Data for the task
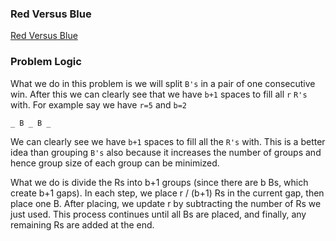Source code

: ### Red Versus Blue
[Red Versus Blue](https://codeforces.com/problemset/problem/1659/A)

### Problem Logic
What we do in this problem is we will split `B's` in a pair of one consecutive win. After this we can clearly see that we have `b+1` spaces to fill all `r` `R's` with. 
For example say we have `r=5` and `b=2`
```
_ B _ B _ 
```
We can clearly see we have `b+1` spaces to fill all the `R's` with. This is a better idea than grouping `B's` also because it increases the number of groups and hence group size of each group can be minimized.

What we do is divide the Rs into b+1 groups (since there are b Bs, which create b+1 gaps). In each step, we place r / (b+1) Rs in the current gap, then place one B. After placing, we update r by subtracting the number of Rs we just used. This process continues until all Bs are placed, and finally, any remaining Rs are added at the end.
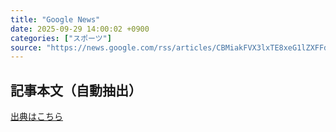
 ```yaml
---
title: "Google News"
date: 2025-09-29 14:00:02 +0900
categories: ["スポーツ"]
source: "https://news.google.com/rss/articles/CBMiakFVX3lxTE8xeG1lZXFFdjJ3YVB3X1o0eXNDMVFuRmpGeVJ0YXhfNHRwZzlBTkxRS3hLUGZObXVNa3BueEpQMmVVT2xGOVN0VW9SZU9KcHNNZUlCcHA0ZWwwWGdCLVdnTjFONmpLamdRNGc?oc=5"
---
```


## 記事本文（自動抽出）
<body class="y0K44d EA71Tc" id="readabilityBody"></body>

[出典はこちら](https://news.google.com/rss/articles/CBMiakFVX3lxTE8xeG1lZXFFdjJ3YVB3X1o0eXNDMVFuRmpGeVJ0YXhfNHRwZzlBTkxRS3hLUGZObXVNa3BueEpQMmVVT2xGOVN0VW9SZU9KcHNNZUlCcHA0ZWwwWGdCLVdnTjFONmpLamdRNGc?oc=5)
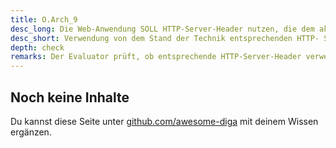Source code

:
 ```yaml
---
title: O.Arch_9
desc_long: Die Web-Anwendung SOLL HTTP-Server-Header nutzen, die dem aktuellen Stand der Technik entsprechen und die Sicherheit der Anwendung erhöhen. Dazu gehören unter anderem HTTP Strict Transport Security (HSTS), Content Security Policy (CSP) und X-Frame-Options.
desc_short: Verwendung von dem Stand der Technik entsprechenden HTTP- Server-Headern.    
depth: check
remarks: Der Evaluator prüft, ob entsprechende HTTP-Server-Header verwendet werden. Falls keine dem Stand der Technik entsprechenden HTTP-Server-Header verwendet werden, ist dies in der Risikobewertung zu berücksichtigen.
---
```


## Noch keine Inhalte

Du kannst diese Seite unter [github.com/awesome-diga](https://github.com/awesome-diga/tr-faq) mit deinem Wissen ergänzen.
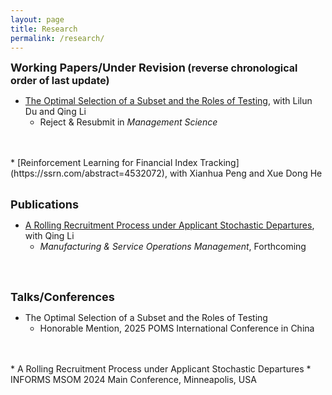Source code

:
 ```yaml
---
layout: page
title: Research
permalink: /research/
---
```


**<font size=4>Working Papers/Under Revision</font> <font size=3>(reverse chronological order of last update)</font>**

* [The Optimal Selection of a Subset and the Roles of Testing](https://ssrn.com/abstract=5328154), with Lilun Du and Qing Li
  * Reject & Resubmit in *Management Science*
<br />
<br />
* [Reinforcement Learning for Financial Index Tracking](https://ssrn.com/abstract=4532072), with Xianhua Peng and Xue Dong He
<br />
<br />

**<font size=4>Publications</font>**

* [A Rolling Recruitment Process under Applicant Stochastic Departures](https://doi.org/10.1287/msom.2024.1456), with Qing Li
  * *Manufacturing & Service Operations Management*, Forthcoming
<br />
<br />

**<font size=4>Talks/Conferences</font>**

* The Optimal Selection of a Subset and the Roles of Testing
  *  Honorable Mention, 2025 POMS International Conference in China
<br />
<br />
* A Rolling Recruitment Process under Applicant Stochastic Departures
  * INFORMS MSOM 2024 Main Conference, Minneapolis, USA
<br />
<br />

Exercise details
If a line above holds the word "Applicant", copy it.

Result
* [A Rolling Recruitment Process under Applicant Stochastic Departures](https://doi.org/10.1287/msom.2024.1456), with Qing Li
* A Rolling Recruitment Process under Applicant Stochastic Departures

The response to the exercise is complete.